◆ EXERCISE ◆
Your reply should consist solely of the number of lines in the data that contain "código".

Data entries

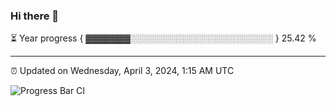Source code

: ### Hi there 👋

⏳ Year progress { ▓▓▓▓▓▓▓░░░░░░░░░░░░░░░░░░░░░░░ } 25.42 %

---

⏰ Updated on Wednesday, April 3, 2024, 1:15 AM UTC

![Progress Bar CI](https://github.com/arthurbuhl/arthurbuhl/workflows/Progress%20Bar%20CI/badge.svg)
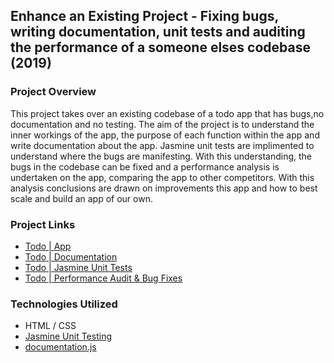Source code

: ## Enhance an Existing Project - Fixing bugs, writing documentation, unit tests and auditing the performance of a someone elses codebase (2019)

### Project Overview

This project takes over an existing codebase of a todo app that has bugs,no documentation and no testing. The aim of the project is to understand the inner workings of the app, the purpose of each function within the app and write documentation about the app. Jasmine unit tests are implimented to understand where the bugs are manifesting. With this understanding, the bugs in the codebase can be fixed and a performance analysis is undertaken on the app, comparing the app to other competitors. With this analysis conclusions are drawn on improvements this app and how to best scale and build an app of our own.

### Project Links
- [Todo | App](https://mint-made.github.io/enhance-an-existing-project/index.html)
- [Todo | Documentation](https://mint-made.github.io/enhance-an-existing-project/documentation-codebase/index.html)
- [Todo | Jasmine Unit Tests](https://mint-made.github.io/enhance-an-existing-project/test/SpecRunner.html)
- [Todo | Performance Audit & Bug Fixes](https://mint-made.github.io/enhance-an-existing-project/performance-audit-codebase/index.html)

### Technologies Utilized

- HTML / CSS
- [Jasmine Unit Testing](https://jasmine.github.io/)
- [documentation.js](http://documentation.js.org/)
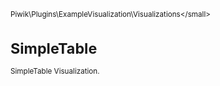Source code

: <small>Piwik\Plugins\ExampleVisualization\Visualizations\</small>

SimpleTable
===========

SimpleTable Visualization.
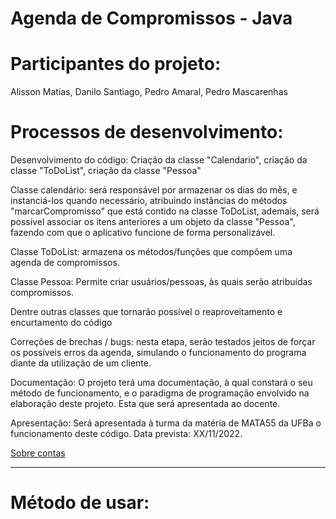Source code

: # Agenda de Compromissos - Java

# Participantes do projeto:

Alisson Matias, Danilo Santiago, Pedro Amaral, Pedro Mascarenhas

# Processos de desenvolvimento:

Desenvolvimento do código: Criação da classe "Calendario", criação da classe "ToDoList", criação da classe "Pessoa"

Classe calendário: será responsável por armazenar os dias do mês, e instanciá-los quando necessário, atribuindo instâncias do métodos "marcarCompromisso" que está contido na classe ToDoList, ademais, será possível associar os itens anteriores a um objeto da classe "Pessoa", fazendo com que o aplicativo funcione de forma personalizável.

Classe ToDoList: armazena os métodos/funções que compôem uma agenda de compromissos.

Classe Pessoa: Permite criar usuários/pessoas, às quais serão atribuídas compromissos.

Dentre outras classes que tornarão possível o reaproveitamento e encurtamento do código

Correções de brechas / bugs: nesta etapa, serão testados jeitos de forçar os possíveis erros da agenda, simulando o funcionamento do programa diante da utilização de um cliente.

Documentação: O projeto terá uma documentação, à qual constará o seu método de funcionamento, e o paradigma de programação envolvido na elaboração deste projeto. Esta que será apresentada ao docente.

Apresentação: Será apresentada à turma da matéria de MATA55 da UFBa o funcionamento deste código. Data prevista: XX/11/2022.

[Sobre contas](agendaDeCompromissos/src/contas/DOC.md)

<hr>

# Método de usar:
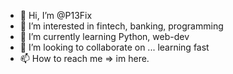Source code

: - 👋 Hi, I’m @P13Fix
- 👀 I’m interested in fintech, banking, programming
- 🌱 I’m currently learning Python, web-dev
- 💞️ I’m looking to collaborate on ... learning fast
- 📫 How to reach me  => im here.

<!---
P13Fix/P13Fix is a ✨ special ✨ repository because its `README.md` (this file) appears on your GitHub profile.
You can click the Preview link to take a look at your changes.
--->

...

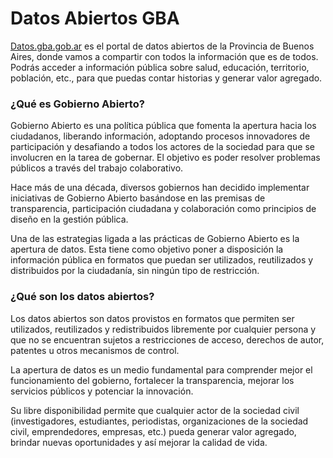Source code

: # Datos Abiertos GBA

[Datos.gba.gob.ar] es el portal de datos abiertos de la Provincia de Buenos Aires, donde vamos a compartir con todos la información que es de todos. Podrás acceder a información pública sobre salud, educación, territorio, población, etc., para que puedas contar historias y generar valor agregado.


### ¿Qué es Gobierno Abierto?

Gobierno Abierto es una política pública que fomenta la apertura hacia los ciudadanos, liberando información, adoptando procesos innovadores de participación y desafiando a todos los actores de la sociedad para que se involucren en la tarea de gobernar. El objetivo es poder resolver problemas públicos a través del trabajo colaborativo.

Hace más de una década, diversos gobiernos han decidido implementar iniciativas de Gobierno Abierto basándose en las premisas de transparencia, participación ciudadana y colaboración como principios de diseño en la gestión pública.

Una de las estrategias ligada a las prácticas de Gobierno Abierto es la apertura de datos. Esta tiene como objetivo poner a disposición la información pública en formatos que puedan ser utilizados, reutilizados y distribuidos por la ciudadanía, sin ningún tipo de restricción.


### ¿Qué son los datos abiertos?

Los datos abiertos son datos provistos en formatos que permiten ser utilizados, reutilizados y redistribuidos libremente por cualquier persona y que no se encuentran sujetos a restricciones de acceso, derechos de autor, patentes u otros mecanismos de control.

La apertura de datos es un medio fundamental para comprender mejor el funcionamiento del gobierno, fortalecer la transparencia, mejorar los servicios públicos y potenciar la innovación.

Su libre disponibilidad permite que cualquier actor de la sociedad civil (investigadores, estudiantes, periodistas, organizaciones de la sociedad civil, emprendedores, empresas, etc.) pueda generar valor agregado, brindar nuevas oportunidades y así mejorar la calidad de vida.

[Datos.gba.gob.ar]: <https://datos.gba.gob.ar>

...

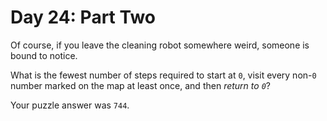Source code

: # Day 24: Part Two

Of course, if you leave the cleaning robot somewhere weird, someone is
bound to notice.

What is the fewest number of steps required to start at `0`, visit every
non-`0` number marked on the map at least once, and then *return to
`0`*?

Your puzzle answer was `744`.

◆ EXERCISE RESPONSE ◆
3